*Task instructions*
From the first line of the material below to the line containing "3. Second item", repeat every line exactly and add nothing.

Top of Task input

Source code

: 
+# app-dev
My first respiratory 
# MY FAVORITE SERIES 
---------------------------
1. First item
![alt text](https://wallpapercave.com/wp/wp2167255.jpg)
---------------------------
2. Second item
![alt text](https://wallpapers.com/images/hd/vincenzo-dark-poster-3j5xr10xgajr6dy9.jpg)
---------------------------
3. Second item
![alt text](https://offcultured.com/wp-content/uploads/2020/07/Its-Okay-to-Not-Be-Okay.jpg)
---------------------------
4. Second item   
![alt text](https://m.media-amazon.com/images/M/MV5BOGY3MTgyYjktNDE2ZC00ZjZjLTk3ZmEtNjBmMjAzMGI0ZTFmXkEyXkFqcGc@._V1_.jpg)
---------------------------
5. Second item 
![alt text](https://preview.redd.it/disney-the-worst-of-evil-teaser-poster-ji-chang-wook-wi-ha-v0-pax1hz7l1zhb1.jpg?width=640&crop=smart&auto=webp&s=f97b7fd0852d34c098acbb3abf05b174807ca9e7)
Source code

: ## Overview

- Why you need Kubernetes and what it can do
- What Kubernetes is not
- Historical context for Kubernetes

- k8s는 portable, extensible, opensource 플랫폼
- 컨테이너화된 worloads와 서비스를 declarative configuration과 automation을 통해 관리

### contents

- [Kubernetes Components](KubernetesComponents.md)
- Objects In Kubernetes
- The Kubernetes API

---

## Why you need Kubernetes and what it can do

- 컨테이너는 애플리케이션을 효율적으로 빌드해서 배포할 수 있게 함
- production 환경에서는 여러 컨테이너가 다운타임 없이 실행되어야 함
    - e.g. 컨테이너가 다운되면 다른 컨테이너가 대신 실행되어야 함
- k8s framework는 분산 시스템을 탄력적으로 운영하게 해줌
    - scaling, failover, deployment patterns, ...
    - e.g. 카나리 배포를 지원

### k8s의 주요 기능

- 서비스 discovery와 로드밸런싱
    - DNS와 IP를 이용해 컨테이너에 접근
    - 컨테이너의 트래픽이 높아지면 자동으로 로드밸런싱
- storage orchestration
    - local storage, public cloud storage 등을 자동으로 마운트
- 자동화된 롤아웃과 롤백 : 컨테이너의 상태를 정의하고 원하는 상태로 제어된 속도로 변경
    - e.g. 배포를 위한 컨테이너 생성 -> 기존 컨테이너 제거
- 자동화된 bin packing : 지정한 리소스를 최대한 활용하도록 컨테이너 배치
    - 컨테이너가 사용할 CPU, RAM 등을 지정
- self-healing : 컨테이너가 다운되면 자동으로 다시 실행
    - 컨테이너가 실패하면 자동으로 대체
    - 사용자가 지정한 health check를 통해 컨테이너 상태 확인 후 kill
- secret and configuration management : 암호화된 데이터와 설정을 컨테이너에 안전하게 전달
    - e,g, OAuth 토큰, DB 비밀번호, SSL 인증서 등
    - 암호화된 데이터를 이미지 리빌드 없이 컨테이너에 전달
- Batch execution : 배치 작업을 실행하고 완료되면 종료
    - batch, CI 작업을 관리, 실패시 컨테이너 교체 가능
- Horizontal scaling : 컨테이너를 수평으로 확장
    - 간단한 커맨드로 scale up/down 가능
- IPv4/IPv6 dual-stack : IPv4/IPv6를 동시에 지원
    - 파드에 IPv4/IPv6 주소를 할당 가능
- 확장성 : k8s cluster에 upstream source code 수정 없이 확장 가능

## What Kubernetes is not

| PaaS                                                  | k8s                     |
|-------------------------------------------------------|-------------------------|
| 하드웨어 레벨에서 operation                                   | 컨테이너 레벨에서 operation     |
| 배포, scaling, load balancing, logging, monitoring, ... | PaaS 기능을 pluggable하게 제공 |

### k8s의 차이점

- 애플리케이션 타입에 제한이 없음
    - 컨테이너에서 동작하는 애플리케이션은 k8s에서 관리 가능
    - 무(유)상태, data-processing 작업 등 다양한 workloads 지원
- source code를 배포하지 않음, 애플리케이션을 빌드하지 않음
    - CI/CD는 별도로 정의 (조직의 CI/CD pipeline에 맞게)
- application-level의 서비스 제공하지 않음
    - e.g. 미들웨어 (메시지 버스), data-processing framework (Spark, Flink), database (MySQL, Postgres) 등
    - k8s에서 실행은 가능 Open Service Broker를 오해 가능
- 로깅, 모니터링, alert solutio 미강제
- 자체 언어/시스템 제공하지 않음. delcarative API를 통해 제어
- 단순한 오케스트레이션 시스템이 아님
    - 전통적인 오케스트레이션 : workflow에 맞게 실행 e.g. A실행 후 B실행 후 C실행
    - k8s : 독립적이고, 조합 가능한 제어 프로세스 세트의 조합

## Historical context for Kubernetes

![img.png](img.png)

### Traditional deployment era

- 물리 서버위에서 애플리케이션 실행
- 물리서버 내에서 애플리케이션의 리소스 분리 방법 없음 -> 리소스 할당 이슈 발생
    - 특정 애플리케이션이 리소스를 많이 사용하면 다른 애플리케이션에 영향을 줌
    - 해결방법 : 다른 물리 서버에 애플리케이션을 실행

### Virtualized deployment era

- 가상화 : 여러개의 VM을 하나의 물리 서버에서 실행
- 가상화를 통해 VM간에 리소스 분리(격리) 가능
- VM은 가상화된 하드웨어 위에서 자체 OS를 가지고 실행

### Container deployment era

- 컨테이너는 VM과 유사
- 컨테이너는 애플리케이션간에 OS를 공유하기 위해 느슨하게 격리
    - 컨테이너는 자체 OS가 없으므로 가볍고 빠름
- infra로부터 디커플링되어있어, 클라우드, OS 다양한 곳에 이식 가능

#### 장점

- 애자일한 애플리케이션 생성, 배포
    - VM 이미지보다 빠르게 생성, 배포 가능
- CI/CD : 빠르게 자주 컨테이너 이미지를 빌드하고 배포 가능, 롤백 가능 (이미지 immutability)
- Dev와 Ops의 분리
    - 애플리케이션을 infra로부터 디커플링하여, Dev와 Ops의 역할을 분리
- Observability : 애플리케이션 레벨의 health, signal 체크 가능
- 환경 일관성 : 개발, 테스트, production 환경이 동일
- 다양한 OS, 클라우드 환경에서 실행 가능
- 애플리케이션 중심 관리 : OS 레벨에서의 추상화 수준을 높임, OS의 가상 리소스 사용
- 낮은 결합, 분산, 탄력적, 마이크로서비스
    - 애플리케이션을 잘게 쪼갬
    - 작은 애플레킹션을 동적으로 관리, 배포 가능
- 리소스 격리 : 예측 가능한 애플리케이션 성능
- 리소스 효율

Bottom of Task input

*The completed task*
Source code

: 
+# app-dev
My first respiratory 
# MY FAVORITE SERIES 
---------------------------
1. First item
![alt text](https://wallpapercave.com/wp/wp2167255.jpg)
---------------------------
2. Second item
![alt text](https://wallpapers.com/images/hd/vincenzo-dark-poster-3j5xr10xgajr6dy9.jpg)
---------------------------
3. Second item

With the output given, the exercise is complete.